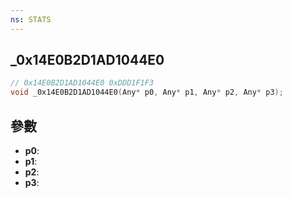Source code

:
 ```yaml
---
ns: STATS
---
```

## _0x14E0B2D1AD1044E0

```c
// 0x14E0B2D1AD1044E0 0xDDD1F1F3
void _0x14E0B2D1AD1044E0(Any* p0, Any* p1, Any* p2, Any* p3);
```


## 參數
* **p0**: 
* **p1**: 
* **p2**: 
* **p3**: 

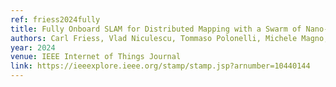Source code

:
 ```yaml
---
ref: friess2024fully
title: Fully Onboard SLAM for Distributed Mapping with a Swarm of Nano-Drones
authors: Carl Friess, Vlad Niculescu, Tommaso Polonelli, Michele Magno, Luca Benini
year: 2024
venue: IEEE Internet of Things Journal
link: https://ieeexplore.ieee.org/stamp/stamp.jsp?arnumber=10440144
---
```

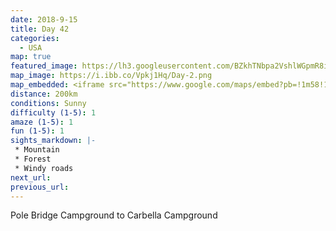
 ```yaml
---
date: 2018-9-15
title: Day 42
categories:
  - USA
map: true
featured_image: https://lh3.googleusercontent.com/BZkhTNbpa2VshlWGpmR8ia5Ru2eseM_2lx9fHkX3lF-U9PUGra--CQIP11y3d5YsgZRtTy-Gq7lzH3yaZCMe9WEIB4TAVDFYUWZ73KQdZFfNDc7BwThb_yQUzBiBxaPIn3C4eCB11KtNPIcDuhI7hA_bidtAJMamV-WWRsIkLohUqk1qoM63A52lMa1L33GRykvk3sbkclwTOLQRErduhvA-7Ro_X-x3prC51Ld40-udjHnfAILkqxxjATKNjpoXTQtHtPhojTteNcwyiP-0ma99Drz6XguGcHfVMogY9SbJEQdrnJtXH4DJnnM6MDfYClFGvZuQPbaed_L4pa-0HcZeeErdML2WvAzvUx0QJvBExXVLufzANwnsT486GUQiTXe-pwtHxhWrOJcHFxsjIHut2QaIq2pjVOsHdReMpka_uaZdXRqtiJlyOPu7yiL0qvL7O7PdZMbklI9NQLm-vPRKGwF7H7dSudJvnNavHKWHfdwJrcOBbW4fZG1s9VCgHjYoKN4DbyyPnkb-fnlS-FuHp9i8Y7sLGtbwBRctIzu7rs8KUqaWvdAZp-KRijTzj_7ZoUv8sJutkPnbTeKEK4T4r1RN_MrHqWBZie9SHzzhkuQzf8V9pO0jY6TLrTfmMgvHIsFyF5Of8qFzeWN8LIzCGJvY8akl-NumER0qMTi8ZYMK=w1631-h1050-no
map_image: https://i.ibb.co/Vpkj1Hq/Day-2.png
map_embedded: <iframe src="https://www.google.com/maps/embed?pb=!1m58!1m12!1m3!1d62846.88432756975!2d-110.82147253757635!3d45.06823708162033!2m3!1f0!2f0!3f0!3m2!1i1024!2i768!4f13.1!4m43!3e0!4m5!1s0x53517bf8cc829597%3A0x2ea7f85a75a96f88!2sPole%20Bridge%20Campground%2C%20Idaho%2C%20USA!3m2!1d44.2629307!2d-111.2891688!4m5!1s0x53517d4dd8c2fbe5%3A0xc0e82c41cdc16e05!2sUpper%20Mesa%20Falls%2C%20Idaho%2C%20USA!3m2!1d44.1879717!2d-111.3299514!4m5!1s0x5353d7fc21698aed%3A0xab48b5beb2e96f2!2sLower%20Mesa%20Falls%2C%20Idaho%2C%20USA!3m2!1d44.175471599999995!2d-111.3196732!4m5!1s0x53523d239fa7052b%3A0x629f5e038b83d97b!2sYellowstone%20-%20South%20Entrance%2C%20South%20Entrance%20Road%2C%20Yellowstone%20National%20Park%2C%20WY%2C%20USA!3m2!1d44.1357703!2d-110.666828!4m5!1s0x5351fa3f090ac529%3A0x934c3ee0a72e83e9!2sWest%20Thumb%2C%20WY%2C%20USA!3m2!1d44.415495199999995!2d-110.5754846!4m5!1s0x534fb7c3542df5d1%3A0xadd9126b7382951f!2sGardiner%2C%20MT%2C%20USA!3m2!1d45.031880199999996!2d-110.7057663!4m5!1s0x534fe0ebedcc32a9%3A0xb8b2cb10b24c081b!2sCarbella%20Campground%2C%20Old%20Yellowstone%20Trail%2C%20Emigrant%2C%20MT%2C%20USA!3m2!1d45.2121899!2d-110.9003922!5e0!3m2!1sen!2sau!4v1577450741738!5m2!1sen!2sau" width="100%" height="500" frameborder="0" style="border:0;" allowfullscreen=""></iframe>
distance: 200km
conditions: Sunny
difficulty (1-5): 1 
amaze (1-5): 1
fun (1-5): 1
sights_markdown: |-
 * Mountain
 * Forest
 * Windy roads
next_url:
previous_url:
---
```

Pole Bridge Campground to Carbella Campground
────────
EXERCISE DETAILS:
Reproduce the data word for word without its images.

OUTPUT:
Source code

:
 ```yaml
---
ns: STATS
---
```

## _0x14E0B2D1AD1044E0

```c
// 0x14E0B2D1AD1044E0 0xDDD1F1F3
void _0x14E0B2D1AD1044E0(Any* p0, Any* p1, Any* p2, Any* p3);
```


## 參數
* **p0**: 
* **p1**: 
* **p2**: 
* **p3**: 

Source code

:
 ```yaml
---
ref: friess2024fully
title: Fully Onboard SLAM for Distributed Mapping with a Swarm of Nano-Drones
authors: Carl Friess, Vlad Niculescu, Tommaso Polonelli, Michele Magno, Luca Benini
year: 2024
venue: IEEE Internet of Things Journal
link: https://ieeexplore.ieee.org/stamp/stamp.jsp?arnumber=10440144
---
```

 ```yaml
---
date: 2018-9-15
title: Day 42
categories:
  - USA
map: true
featured_image: https://lh3.googleusercontent.com/BZkhTNbpa2VshlWGpmR8ia5Ru2eseM_2lx9fHkX3lF-U9PUGra--CQIP11y3d5YsgZRtTy-Gq7lzH3yaZCMe9WEIB4TAVDFYUWZ73KQdZFfNDc7BwThb_yQUzBiBxaPIn3C4eCB11KtNPIcDuhI7hA_bidtAJMamV-WWRsIkLohUqk1qoM63A52lMa1L33GRykvk3sbkclwTOLQRErduhvA-7Ro_X-x3prC51Ld40-udjHnfAILkqxxjATKNjpoXTQtHtPhojTteNcwyiP-0ma99Drz6XguGcHfVMogY9SbJEQdrnJtXH4DJnnM6MDfYClFGvZuQPbaed_L4pa-0HcZeeErdML2WvAzvUx0QJvBExXVLufzANwnsT486GUQiTXe-pwtHxhWrOJcHFxsjIHut2QaIq2pjVOsHdReMpka_uaZdXRqtiJlyOPu7yiL0qvL7O7PdZMbklI9NQLm-vPRKGwF7H7dSudJvnNavHKWHfdwJrcOBbW4fZG1s9VCgHjYoKN4DbyyPnkb-fnlS-FuHp9i8Y7sLGtbwBRctIzu7rs8KUqaWvdAZp-KRijTzj_7ZoUv8sJutkPnbTeKEK4T4r1RN_MrHqWBZie9SHzzhkuQzf8V9pO0jY6TLrTfmMgvHIsFyF5Of8qFzeWN8LIzCGJvY8akl-NumER0qMTi8ZYMK=w1631-h1050-no
map_image: https://i.ibb.co/Vpkj1Hq/Day-2.png
map_embedded: <iframe src="https://www.google.com/maps/embed?pb=!1m58!1m12!1m3!1d62846.88432756975!2d-110.82147253757635!3d45.06823708162033!2m3!1f0!2f0!3f0!3m2!1i1024!2i768!4f13.1!4m43!3e0!4m5!1s0x53517bf8cc829597%3A0x2ea7f85a75a96f88!2sPole%20Bridge%20Campground%2C%20Idaho%2C%20USA!3m2!1d44.2629307!2d-111.2891688!4m5!1s0x53517d4dd8c2fbe5%3A0xc0e82c41cdc16e05!2sUpper%20Mesa%20Falls%2C%20Idaho%2C%20USA!3m2!1d44.1879717!2d-111.3299514!4m5!1s0x5353d7fc21698aed%3A0xab48b5beb2e96f2!2sLower%20Mesa%20Falls%2C%20Idaho%2C%20USA!3m2!1d44.175471599999995!2d-111.3196732!4m5!1s0x53523d239fa7052b%3A0x629f5e038b83d97b!2sYellowstone%20-%20South%20Entrance%2C%20South%20Entrance%20Road%2C%20Yellowstone%20National%20Park%2C%20WY%2C%20USA!3m2!1d44.1357703!2d-110.666828!4m5!1s0x5351fa3f090ac529%3A0x934c3ee0a72e83e9!2sWest%20Thumb%2C%20WY%2C%20USA!3m2!1d44.415495199999995!2d-110.5754846!4m5!1s0x534fb7c3542df5d1%3A0xadd9126b7382951f!2sGardiner%2C%20MT%2C%20USA!3m2!1d45.031880199999996!2d-110.7057663!4m5!1s0x534fe0ebedcc32a9%3A0xb8b2cb10b24c081b!2sCarbella%20Campground%2C%20Old%20Yellowstone%20Trail%2C%20Emigrant%2C%20MT%2C%20USA!3m2!1d45.2121899!2d-110.9003922!5e0!3m2!1sen!2sau!4v1577450741738!5m2!1sen!2sau" width="100%" height="500" frameborder="0" style="border:0;" allowfullscreen=""></iframe>
distance: 200km
conditions: Sunny
difficulty (1-5): 1 
amaze (1-5): 1
fun (1-5): 1
sights_markdown: |-
 * Mountain
 * Forest
 * Windy roads
next_url:
previous_url:
---
```

Pole Bridge Campground to Carbella Campground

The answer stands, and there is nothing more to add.